Department of Rehabilitation Therapy, Yangzhi Affiliated Rehabilitation Hospital of Tongji University, No. 2209, Guangxing Road, Songjiang District, Shanghai, 201619, People's Republic of China.
Faculty of Health Sciences, The University of Sydney, Sydney, New South Wales, Australia.
J Neuroeng Rehabil. 2020 Jan 13;17(1):5. doi: 10.1186/s12984-020-0641-6.
Locomat is a robotic exoskeleton providing guidance force and bodyweight support to facilitate intensive walking training for people with stroke. Although the Locomat has been reported to be effective in improving walking performance, the effects of training parameters on the neuromuscular control remain unclear. This study aimed to compare the muscle activities between Locomat walking and treadmill walking at a normal speed, as well as to investigate the effects of varying bodyweight support and guidance force on muscle activation patterns during Locomat walking in people with stroke.
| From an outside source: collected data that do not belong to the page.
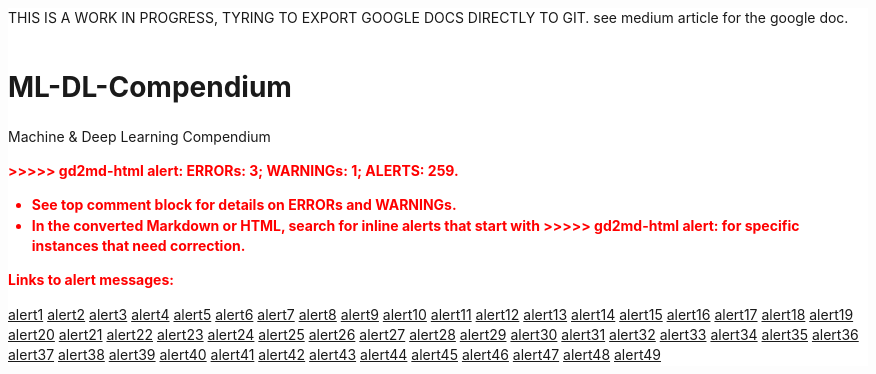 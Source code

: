 THIS IS A WORK IN PROGRESS, TYRING TO EXPORT GOOGLE DOCS DIRECTLY TO GIT. see medium article for the google doc.
# ML-DL-Compendium 
Machine &amp; Deep Learning Compendium





<p style="color: red; font-weight: bold">>>>>>  gd2md-html alert:  ERRORs: 3; WARNINGs: 1; ALERTS: 259.</p>
<ul style="color: red; font-weight: bold"><li>See top comment block for details on ERRORs and WARNINGs. <li>In the converted Markdown or HTML, search for inline alerts that start with >>>>>  gd2md-html alert:  for specific instances that need correction.</ul>

<p style="color: red; font-weight: bold">Links to alert messages:</p><a href="#gdcalert1">alert1</a>
<a href="#gdcalert2">alert2</a>
<a href="#gdcalert3">alert3</a>
<a href="#gdcalert4">alert4</a>
<a href="#gdcalert5">alert5</a>
<a href="#gdcalert6">alert6</a>
<a href="#gdcalert7">alert7</a>
<a href="#gdcalert8">alert8</a>
<a href="#gdcalert9">alert9</a>
<a href="#gdcalert10">alert10</a>
<a href="#gdcalert11">alert11</a>
<a href="#gdcalert12">alert12</a>
<a href="#gdcalert13">alert13</a>
<a href="#gdcalert14">alert14</a>
<a href="#gdcalert15">alert15</a>
<a href="#gdcalert16">alert16</a>
<a href="#gdcalert17">alert17</a>
<a href="#gdcalert18">alert18</a>
<a href="#gdcalert19">alert19</a>
<a href="#gdcalert20">alert20</a>
<a href="#gdcalert21">alert21</a>
<a href="#gdcalert22">alert22</a>
<a href="#gdcalert23">alert23</a>
<a href="#gdcalert24">alert24</a>
<a href="#gdcalert25">alert25</a>
<a href="#gdcalert26">alert26</a>
<a href="#gdcalert27">alert27</a>
<a href="#gdcalert28">alert28</a>
<a href="#gdcalert29">alert29</a>
<a href="#gdcalert30">alert30</a>
<a href="#gdcalert31">alert31</a>
<a href="#gdcalert32">alert32</a>
<a href="#gdcalert33">alert33</a>
<a href="#gdcalert34">alert34</a>
<a href="#gdcalert35">alert35</a>
<a href="#gdcalert36">alert36</a>
<a href="#gdcalert37">alert37</a>
<a href="#gdcalert38">alert38</a>
<a href="#gdcalert39">alert39</a>
<a href="#gdcalert40">alert40</a>
<a href="#gdcalert41">alert41</a>
<a href="#gdcalert42">alert42</a>
<a href="#gdcalert43">alert43</a>
<a href="#gdcalert44">alert44</a>
<a href="#gdcalert45">alert45</a>
<a href="#gdcalert46">alert46</a>
<a href="#gdcalert47">alert47</a>
<a href="#gdcalert48">alert48</a>
<a href="#gdcalert49">alert49</a>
A cross-sectional study design was employed. Participants first performed an unrestrained walking on a treadmill and then walked in the Locomat with different levels of bodyweight support (30% or 50%) and guidance force (40% or 70%) at the same speed (1.2 m/s). Surface electromyography (sEMG) of seven muscles of the affected leg was recorded. The sEMG envelope was time-normalised and averaged over gait cycles. Mean sEMG amplitude was then calculated by normalising the sEMG amplitude with respect to the peak amplitude during treadmill walking for statistical analysis. A series of Non-parametric test and post hoc analysis were performed with a significance level of 0.05.
Fourteen participants with stroke were recruited at the Yangzhi Affiliated Rehabilitation Hospital of Tongji University (female n = 1; mean age 46.1 ± 11.1 years). Only the mean sEMG amplitude of vastus medialis oblique during Locomat walking (50% bodyweight support and 70% guidance force) was significantly lower than that during treadmill walking. Reducing both bodyweight and guidance increased muscle activity of gluteus medius and tibialis anterior. Activity of vastus medialis oblique muscle increased as bodyweight support reduced, while that of rectus femoris increased as guidance force decreased.
The effects of Locomat on reducing muscle activity in people with stroke were minimized when walking at a normal speed. Reducing bodyweight support and guidance force increased the activity of specific muscles during Locomat walking. Effects of bodyweight support, guidance force and speed should be taken into account when developing individualized Locomat training protocols for clients with stroke.
Locomat 是一种机器人外骨骼,可提供导向力和体重支撑,以促进中风患者的强化步行训练。尽管已有报道称 Locomat 可有效改善步行表现,但训练参数对神经肌肉控制的影响仍不清楚。本研究旨在比较 Locomat 行走和常规速度 treadmill 行走之间的肌肉活动,并探讨在中风患者中改变体重支撑和导向力对 Locomat 行走时肌肉激活模式的影响。
采用横断面研究设计。参与者首先在 treadmill 上进行无约束行走,然后以相同速度(1.2m/s)在 Locomat 中进行不同水平的体重支撑(30%或 50%)和导向力(40%或 70%)的行走。记录患侧 7 块肌肉的表面肌电图(sEMG)。将 sEMG 包络进行时间归一化,并在步态周期上进行平均化。然后,通过将 sEMG 幅度相对于 treadmill 行走期间的峰值幅度进行归一化,计算出 sEMG 幅度的平均值,用于统计分析。使用非参数检验和事后分析,以 0.05 的显著性水平进行了一系列分析。
共招募了来自同济大学附属养志康复医院的 14 名中风患者(女性 n=1;平均年龄 46.1±11.1 岁)。只有 Locomat 行走(50%体重支撑和 70%导向力)时的股直肌中间肌的平均 sEMG 幅度显著低于 treadmill 行走时的幅度。降低体重和导向力均增加了臀中肌和胫骨前肌的活动。随着体重支撑的降低,股直肌中间肌的活动增加,而随着导向力的降低,股直肌的活动增加。
当以常规速度行走时,Locomat 降低中风患者肌肉活动的效果最小化。降低体重支撑和导向力会增加 Locomat 行走时特定肌肉的活动。在为中风患者制定个体化 Locomat 训练方案时,应考虑体重支撑、导向力和速度的影响。